— Your objective —
From the first line to the last, copy the material word for word; pictures stay out.

— Data to process —
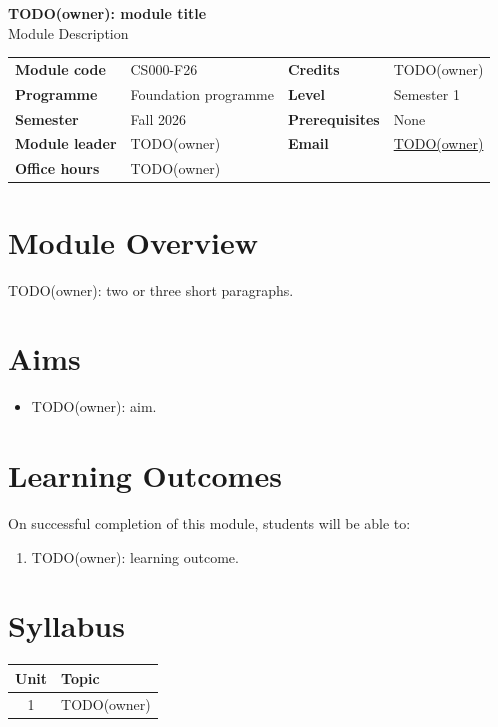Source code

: \documentclass[11pt,a4paper]{article}
\newcommand{\ModuleTitle}{TODO(owner): module title}
\newcommand{\ModuleCode}{CS000-F26}
\newcommand{\Programme}{Foundation programme}
\newcommand{\Level}{Semester 1}
\newcommand{\Semester}{Fall 2026}
\newcommand{\Credits}{TODO(owner)}      %
\newcommand{\ModuleLeader}{TODO(owner)}
\newcommand{\Email}{TODO(owner)}
\newcommand{\OfficeHours}{TODO(owner)}
\newcommand{\Prerequisites}{None}
\begin{document}
\begin{center}
  {\LARGE\bfseries\color{accent} \ModuleTitle}\\[4pt]
  {\large Module Description}
\end{center}
\vspace{6pt}

\begin{tabularx}{\textwidth}{>{\bfseries}l X >{\bfseries}l X}
\toprule
Module code   & \ModuleCode    & Credits      & \Credits \\
Programme     & \Programme     & Level        & \Level \\
Semester      & \Semester      & Prerequisites & \Prerequisites \\
Module leader & \ModuleLeader  & Email        & \href{mailto:\Email}{\Email} \\
Office hours  & \multicolumn{3}{l}{\OfficeHours} \\
\bottomrule
\end{tabularx}

\section{Module Overview}
TODO(owner): two or three short paragraphs.

\section{Aims}
\begin{itemize}
  \item TODO(owner): aim.
\end{itemize}

\section{Learning Outcomes}
On successful completion of this module, students will be able to:
\begin{enumerate}[label=LO\arabic*.]
  \item TODO(owner): learning outcome.
\end{enumerate}

\section{Syllabus}
\begin{tabularx}{\textwidth}{c X}
\toprule
\textbf{Unit} & \textbf{Topic} \\
\midrule
1  & TODO(owner) \\
\bottomrule
\end{tabularx}
\end{document}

— Result below —
Source code

: \documentclass[11pt,a4paper]{article}
\newcommand{\ModuleTitle}{TODO(owner): module title}
\newcommand{\ModuleCode}{CS000-F26}
\newcommand{\Programme}{Foundation programme}
\newcommand{\Level}{Semester 1}
\newcommand{\Semester}{Fall 2026}
\newcommand{\Credits}{TODO(owner)}      %
\newcommand{\ModuleLeader}{TODO(owner)}
\newcommand{\Email}{TODO(owner)}
\newcommand{\OfficeHours}{TODO(owner)}
\newcommand{\Prerequisites}{None}
\begin{document}
\begin{center}
  {\LARGE\bfseries\color{accent} \ModuleTitle}\\[4pt]
  {\large Module Description}
\end{center}
\vspace{6pt}

\begin{tabularx}{\textwidth}{>{\bfseries}l X >{\bfseries}l X}
\toprule
Module code   & \ModuleCode    & Credits      & \Credits \\
Programme     & \Programme     & Level        & \Level \\
Semester      & \Semester      & Prerequisites & \Prerequisites \\
Module leader & \ModuleLeader  & Email        & \href{mailto:\Email}{\Email} \\
Office hours  & \multicolumn{3}{l}{\OfficeHours} \\
\bottomrule
\end{tabularx}

\section{Module Overview}
TODO(owner): two or three short paragraphs.

\section{Aims}
\begin{itemize}
  \item TODO(owner): aim.
\end{itemize}

\section{Learning Outcomes}
On successful completion of this module, students will be able to:
\begin{enumerate}[label=LO\arabic*.]
  \item TODO(owner): learning outcome.
\end{enumerate}

\section{Syllabus}
\begin{tabularx}{\textwidth}{c X}
\toprule
\textbf{Unit} & \textbf{Topic} \\
\midrule
1  & TODO(owner) \\
\bottomrule
\end{tabularx}
\end{document}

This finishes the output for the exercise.